Delivering the keynote address at media conference APOS India, Goenka revealed that the merger is in the “final stages of stitching up.”
“I certainly believe that consolidation is going to benefit the industry overall,” said Goenka. “Zee and Sony will form the largest media entertainment player in the country. Our revenues on a standalone basis combined will be close to $2 billion, and the capital growth that Sony is going to infuse in the merge entity will really give us the opportunity to invest in premium content and include sports.”
“There is going to be a huge opportunity on both the digital and the linear side to create big scale entertainment properties and acquire large IPs across genres,” Goenka said.
One of those genres could be sport. Zee had sold Ten Sport to Sony in 2017, and ever since news of the merger emerged, the market is expecting the merged entity to bid on one of the biggest sports prizes in the world, the Indian Premier League cricket tournament. Star TV, now part of the Disney stable, had won the 2017 rights war with a $2.55 billion bid. The auction for 2023-2027 rights is expected to take place imminently.
“I believe that the opportunity is great, because the digital landscape has opened up a new opportunity for monetization, which did not exist five years ago,” said Goenka. “And the sector itself will see a lot more happening going forward.

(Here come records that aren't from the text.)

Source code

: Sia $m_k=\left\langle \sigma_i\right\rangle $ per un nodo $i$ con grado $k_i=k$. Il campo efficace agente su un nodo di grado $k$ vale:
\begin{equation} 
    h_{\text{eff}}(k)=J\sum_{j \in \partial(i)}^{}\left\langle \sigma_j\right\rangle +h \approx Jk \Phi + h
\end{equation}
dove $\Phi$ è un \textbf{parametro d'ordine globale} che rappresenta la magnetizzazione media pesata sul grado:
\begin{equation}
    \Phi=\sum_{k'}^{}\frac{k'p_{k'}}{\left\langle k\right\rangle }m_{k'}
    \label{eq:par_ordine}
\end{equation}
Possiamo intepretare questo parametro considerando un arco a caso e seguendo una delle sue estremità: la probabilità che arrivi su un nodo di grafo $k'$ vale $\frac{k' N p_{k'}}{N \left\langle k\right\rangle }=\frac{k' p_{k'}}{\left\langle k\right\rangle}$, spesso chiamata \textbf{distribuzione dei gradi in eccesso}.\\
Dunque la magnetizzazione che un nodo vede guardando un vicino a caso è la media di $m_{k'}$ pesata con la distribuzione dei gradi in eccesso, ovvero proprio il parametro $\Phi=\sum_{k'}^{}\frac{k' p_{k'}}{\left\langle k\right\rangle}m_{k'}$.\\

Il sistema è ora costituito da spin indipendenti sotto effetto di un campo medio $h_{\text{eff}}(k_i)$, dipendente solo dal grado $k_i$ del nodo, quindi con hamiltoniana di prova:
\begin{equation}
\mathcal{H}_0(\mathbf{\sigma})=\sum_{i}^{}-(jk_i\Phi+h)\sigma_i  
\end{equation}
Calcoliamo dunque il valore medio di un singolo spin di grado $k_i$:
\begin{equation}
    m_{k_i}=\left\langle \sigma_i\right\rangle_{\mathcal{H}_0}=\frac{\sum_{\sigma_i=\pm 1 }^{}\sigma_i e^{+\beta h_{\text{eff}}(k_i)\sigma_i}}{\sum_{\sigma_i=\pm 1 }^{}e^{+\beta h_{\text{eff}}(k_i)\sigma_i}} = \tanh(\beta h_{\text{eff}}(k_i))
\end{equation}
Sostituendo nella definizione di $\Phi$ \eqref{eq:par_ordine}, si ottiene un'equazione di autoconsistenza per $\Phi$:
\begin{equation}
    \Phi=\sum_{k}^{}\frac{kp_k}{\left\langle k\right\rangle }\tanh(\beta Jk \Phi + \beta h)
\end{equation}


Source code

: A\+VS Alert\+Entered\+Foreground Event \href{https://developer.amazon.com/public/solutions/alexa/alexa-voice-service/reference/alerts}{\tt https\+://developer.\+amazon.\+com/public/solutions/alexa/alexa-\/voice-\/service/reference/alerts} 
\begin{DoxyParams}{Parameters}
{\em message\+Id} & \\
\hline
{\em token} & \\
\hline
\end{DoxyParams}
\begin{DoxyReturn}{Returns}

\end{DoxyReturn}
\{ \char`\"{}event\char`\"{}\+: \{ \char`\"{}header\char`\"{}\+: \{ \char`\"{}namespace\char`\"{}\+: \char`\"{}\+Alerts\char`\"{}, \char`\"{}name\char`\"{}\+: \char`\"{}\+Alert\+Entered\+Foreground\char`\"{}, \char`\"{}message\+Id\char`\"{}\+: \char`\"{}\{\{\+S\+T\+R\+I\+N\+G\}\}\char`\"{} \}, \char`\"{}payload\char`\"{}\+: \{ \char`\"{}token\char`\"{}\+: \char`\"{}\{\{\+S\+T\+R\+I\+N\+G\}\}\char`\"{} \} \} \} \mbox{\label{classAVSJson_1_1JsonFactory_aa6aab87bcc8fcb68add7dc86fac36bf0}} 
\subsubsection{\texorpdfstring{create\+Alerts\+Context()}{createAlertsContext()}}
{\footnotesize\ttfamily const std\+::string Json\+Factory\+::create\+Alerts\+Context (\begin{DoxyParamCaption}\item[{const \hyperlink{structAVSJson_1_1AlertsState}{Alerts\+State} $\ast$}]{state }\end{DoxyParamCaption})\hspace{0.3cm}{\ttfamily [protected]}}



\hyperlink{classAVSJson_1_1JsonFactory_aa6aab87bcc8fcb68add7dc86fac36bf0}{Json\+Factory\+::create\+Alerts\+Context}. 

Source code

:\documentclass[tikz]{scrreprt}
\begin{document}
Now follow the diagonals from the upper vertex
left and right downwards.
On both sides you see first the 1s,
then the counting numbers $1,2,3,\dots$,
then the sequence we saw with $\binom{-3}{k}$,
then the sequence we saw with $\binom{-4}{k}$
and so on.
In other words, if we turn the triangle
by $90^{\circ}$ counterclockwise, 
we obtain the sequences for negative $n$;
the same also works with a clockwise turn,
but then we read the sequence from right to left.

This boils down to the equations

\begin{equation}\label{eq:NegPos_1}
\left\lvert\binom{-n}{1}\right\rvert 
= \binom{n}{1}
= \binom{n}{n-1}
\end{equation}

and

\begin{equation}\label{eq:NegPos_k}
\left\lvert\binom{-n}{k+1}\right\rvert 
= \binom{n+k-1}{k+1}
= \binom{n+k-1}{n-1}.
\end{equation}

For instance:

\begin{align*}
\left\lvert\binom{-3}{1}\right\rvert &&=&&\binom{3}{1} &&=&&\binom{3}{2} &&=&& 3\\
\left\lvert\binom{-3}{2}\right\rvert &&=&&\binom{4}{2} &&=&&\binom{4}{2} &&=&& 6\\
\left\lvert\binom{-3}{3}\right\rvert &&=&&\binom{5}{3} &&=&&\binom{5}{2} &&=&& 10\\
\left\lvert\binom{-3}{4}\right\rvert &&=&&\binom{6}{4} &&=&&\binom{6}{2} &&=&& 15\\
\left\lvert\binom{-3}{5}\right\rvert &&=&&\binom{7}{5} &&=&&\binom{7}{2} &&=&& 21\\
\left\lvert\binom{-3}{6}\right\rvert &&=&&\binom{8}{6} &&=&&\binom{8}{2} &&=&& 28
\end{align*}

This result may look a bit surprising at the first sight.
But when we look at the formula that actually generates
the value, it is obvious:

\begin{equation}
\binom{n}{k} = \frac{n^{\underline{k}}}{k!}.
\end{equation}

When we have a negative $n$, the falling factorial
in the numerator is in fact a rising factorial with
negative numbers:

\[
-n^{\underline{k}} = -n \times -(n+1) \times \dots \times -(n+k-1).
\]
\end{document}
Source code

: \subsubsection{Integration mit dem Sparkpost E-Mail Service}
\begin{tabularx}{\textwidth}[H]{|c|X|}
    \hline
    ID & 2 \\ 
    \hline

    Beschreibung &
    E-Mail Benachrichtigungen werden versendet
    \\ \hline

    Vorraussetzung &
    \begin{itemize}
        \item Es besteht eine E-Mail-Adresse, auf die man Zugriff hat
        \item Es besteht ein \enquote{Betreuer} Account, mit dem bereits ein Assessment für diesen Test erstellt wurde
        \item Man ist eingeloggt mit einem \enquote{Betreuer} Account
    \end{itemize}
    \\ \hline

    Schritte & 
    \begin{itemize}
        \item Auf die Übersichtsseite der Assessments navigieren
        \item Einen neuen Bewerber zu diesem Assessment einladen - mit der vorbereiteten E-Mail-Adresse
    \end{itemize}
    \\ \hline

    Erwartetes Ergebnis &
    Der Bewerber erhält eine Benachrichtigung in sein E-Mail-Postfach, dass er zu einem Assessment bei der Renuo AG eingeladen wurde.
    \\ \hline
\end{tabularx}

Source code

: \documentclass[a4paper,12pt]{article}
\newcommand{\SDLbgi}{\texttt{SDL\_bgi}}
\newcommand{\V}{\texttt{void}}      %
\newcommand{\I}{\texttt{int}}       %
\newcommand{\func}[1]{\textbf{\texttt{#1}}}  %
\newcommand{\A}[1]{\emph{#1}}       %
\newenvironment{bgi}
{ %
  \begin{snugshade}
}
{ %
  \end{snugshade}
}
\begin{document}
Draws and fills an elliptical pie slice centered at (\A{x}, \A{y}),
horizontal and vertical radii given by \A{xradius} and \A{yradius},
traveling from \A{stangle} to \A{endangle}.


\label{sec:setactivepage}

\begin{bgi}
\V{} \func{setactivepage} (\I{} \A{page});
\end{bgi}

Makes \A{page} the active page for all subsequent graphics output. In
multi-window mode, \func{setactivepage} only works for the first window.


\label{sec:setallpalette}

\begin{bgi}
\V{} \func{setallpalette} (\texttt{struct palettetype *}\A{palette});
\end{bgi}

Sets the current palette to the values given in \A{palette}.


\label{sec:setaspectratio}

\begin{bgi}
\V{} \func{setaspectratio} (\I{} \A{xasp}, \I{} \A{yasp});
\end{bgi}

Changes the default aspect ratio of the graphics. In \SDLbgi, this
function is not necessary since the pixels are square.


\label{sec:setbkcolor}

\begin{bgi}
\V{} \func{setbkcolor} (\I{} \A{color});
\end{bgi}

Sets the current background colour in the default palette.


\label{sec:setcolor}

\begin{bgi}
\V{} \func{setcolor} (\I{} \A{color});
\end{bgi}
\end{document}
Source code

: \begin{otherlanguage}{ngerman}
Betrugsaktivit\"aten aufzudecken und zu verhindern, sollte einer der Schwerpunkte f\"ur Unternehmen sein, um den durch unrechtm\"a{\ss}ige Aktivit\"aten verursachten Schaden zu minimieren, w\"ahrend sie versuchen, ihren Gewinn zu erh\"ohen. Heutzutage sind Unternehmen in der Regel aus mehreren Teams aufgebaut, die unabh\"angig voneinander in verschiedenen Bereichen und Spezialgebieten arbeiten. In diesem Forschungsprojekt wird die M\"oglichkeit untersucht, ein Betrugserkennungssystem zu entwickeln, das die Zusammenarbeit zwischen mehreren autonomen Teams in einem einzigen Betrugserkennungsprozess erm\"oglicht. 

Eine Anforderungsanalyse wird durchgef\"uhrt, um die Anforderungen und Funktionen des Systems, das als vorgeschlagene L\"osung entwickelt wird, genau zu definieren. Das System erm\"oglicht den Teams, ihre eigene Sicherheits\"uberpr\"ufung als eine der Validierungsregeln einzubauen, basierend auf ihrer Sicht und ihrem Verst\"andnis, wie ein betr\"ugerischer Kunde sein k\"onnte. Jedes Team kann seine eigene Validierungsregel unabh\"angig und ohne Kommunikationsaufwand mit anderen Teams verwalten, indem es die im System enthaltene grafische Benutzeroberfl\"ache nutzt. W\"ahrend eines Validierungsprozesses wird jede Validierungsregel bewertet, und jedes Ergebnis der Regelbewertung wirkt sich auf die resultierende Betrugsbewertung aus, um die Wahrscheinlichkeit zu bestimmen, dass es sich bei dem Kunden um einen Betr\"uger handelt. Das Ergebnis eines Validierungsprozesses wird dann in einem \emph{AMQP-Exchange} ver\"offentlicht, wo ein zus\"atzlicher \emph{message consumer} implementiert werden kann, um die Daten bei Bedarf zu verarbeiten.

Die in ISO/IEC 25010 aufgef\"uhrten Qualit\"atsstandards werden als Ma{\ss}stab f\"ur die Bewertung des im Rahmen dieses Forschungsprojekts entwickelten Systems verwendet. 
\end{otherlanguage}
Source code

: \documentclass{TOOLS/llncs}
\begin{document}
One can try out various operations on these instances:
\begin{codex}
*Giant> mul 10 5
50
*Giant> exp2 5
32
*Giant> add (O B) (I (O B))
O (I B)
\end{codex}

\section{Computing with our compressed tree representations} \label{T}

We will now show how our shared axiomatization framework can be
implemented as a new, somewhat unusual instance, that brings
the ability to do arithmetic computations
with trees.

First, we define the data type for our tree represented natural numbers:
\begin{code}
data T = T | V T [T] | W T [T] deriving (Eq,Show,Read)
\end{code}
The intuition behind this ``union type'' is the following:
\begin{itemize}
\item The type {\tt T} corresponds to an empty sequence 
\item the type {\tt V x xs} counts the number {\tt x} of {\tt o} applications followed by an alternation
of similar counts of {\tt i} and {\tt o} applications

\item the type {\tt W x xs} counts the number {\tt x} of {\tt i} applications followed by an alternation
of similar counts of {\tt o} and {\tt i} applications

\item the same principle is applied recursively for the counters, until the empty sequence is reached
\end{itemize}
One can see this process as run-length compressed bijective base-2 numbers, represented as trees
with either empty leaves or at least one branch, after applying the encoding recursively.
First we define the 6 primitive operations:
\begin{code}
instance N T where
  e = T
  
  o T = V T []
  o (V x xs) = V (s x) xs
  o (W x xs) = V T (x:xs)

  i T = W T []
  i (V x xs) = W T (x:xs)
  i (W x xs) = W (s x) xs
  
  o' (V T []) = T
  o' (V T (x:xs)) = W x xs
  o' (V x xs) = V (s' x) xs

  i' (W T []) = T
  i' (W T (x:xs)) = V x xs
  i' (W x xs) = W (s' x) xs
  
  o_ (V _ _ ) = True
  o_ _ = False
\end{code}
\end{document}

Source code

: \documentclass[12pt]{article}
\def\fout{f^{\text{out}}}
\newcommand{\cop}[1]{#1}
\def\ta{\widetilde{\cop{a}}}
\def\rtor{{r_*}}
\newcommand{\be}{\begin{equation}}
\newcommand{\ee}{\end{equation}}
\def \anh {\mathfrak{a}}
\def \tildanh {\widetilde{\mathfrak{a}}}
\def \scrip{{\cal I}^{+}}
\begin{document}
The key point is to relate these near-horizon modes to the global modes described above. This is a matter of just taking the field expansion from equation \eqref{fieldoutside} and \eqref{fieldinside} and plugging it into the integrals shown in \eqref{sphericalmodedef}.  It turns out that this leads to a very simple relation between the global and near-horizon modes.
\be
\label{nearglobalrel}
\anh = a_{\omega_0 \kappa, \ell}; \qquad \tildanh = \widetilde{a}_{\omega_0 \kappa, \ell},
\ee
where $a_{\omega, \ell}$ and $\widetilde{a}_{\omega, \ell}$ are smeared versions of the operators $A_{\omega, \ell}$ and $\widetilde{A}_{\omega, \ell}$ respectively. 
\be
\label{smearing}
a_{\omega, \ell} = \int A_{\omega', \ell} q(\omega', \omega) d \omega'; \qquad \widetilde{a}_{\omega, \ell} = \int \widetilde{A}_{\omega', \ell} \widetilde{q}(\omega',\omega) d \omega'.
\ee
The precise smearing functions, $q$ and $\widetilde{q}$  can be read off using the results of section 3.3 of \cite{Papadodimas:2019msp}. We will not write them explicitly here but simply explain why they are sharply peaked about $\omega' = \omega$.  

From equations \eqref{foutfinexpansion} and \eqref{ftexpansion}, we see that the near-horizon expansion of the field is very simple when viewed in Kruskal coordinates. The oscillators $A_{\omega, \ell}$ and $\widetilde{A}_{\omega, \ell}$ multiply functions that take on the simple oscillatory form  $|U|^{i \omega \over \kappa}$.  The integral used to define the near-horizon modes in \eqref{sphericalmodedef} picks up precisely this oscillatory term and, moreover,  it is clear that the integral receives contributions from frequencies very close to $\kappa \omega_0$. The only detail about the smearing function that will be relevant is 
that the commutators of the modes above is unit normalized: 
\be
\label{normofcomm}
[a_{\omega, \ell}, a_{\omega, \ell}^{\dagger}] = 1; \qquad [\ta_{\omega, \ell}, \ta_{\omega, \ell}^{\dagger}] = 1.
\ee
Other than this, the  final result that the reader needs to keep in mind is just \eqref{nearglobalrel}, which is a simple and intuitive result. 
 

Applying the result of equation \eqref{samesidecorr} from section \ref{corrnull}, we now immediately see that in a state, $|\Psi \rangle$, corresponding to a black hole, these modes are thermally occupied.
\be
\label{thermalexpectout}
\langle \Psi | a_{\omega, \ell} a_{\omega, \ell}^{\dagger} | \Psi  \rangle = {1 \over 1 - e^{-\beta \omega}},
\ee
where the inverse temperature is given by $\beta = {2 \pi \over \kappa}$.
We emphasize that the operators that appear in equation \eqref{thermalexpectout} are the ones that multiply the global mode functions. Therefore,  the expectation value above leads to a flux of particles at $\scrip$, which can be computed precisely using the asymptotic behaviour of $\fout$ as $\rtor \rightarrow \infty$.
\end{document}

So certainly sports will become an area of focus for the merged entity.”
“But the decision for bidding or not bidding, and bidding at what value etc., will be taken by the board of the new merged company, and not by me individually,” said Goenka.
The executive has been at the center of a war with Invesco, one of the leading investors in Zee with an 18% stake, which has been trying to oust Goenka and install six independent members to the board via an extraordinary general meeting of shareholders. That meeting hasn’t happened yet after the Bombay High Court allowed it to be temporarily delayed.
Goenka said during his keynote that the merger with Sony is part of his “Zee 4.0 transformative journey” game plan. “I hope that we will be able to generate significant value for the stakeholders, which include not just our shareholders, but our customers and our employees as well,” Goenka said.
Speaking about the ongoing streaming wars in India, Goenka said that Zee has been slightly embracing new technology compared to the global players, but that this was being rapidly redressed. “I’m certain that we will catch up very quickly and give them a fight in this market just as we have done on the linear side in the past,” Goenka said.
The strategy for Zee’s streamer ZEE5 is SVOD first, Goenka said. He predicted that the Indian SVOD market is going to jump to 200 million paying subscriptions in the next five years, up from the 40-50 million currently.
“As in any other business, our mantra has always been to be the number one or be the challenging brand and that will be our goal here as well,” Goenka said. “We have seen great growth happening not just in India, but across the world where we have launched the ZEE5 platform and we have seen growth happening quarter on quarter.”
“While India currently has more AVOD users, we believe that our strategy of being SVOD first will give us the leverage to really fight the competition going forward,” Goenka added.